I know that as a Mum, I would like to know.However you don’t know what the relationship between Mum and daughter is like. My opinion is to leave it up to the school to decide what to do as they will have experience in this. The girl may not disclose any more if she feels you have broken her confidence.

Quitelikeit · 19/06/2023 18:24

You shouldn’t worry at all. The safeguarding lead is there to do this exact job. Leave it to the school - also they won’t tell you a thing about it due to gdpr

Superdupes · 19/06/2023 18:26

I would not do this myself with a mum I barely knew. Let the school handle it and chase them if you don't hear from them tomorrow.
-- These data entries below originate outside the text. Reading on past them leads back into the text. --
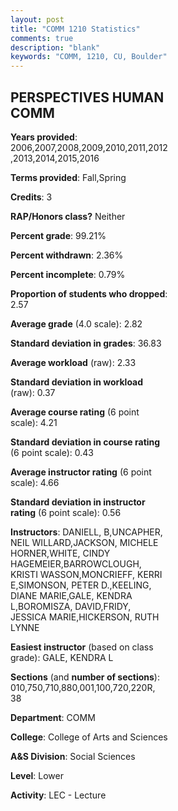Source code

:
 ```yaml
---
layout: post
title: "COMM 1210 Statistics"
comments: true
description: "blank"
keywords: "COMM, 1210, CU, Boulder"
--- 
```

<head>
<script src="https://ajax.googleapis.com/ajax/libs/jquery/2.1.3/jquery.min.js"></script>
<script src="https://dl.dropboxusercontent.com/s/pc42nxpaw1ea4o9/highcharts.js?dl=0"></script>
<!-- <script src="../assets/js/highcharts.js"></script> -->
<style type="text/css">@font-face {
	font-family: "Bebas Neue";
	src: url(https://www.filehosting.org/file/details/544349/BebasNeue%20Regular.otf) format("opentype");
	}
	h1.Bebas { 
		font-family: "Bebas Neue", Verdana, Tahoma;
	}
</style>
</head>
<body>
	<div id="container" style="float: right; width: 45%; height: 88%; margin-left: 2.5%; margin-right: 2.5%;"></div>
	<script language="JavaScript">
		$(document).ready(function() {
		var chart = {type: 'column'};
		var title = {text: 'Grade Distribution'};
		var xAxis = {categories: ['A','B','C','D','F'],crosshair: true};
		var yAxis = {min: 0,title: {text: 'Percentage'}};
		var tooltip = {headerFormat: '<center><b><span style="font-size:20px">{point.key}</span></b></center>',
		               pointFormat: '<td style="padding:0"><b>{point.y:.1f}%</b></td>',
		               footerFormat: '</table>',shared: true,useHTML: true};
		var plotOptions = {column: {pointPadding: 0.0,borderWidth: 0}};  
		var credits = {enabled: false};var series= [{name: 'Percent',data: [15.76,47.51,28.33,5.54,2.87,]}];
		var json = {};
		json.chart = chart;
		json.title = title;
		json.tooltip = tooltip;
		json.xAxis = xAxis;
		json.yAxis = yAxis;  
		json.series = series;
		json.plotOptions = plotOptions;  
		json.credits = credits;
		$('#container').highcharts(json);
	});
	</script>
</body>
			   
## PERSPECTIVES HUMAN COMM

**Years provided**: 2006,2007,2008,2009,2010,2011,2012,2013,2014,2015,2016

**Terms provided**: Fall,Spring

**Credits**: 3

**RAP/Honors class?** Neither

**Percent grade**: 99.21%

**Percent withdrawn**: 2.36%

**Percent incomplete**: 0.79%

**Proportion of students who dropped**: 2.57

**Average grade** (4.0 scale): 2.82

**Standard deviation in grades**: 36.83

**Average workload** (raw): 2.33

**Standard deviation in workload** (raw): 0.37

**Average course rating** (6 point scale): 4.21

**Standard deviation in course rating** (6 point scale): 0.43

**Average instructor rating** (6 point scale): 4.66

**Standard deviation in instructor rating** (6 point scale): 0.56

**Instructors**: DANIELL, B,UNCAPHER, NEIL WILLARD,JACKSON, MICHELE HORNER,WHITE, CINDY HAGEMEIER,BARROWCLOUGH, KRISTI WASSON,MONCRIEFF, KERRI E,SIMONSON, PETER D.,KEELING, DIANE MARIE,GALE, KENDRA L,BOROMISZA, DAVID,FRIDY, JESSICA MARIE,HICKERSON, RUTH LYNNE

**Easiest instructor** (based on class grade): GALE, KENDRA L

**Sections** (and **number of sections**): 010,750,710,880,001,100,720,220R, 38

**Department**: COMM

**College**: College of Arts and Sciences

**A&S Division**: Social Sciences

**Level**: Lower

**Activity**: LEC - Lecture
CurlyhairedAssassin · 19/06/2023 18:27

I would let the school do their job and investigate it themselves. They could well be party to multiple facts about this child that you're unaware of. There could be any number of reasons why you shouldn't be getting involved in that child's case or speaking to the mother yourself once the safeguarding lead has been informed. For all you know, the child could be miserable with an awful homelife and could already be on the school's radar, perhaps the mum is the cause of the misery, or the mum's partner or ex is and social services are already involved. Perhaps school know the family well because the kid is a mixed-up kid and prone to attention-seeking or being overly dramatic. Perhaps the child parrots things she has heard others say without realising the impact of what she's saying.
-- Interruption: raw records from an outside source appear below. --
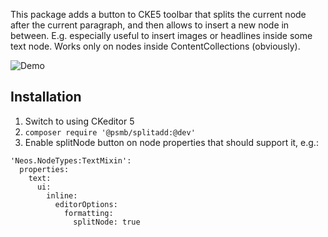 This package adds a button to CKE5 toolbar that splits the current node after the current paragraph, and then allows to insert a new node in between.
E.g. especially useful to insert images or headlines inside some text node.
Works only on nodes inside ContentCollections (obviously).

![Demo](https://user-images.githubusercontent.com/837032/43409799-9657c1f4-942d-11e8-9e37-922bffeccec4.gif)


## Installation

1. Switch to using CKeditor 5
2. `composer require '@psmb/splitadd:@dev'`
3. Enable splitNode button on node properties that should support it, e.g.:

```
'Neos.NodeTypes:TextMixin':
  properties:
    text:
      ui:
        inline:
          editorOptions:
            formatting:
              splitNode: true
```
Leave it to the experts. And give them a couple of days to deal with it before you phone to discuss with head of year or similar, about the effect of the disclosure on your own daughter. Safeguarding in schools can sometimes take a bit of time to unravel.

DanceMumTaxi · 19/06/2023 18:27

Contact the schools safe guarding lead. They’ll talk to the child and then speak to mum. It’s their job and they’ll know how to handle it,

princesscaraboo · 19/06/2023 19:04

CurlyhairedAssassin · 19/06/2023 18:27

I would let the school do their job and investigate it themselves. They could well be party to multiple facts about this child that you're unaware of. There could be any number of reasons why you shouldn't be getting involved in that child's case or speaking to the mother yourself once the safeguarding lead has been informed. For all you know, the child could be miserable with an awful homelife and could already be on the school's radar, perhaps the mum is the cause of the misery, or the mum's partner or ex is and social services are already involved. Perhaps school know the family well because the kid is a mixed-up kid and prone to attention-seeking or being overly dramatic. Perhaps the child parrots things she has heard others say without realising the impact of what she's saying.

Leave it to the experts. And give them a couple of days to deal with it before you phone to discuss with head of year or similar, about the effect of the disclosure on your own daughter. Safeguarding in schools can sometimes take a bit of time to unravel.

I do know that this is real, dd said she she showed her and it was quite horrific.
I know why she's done it too - there are no nefarious reasons.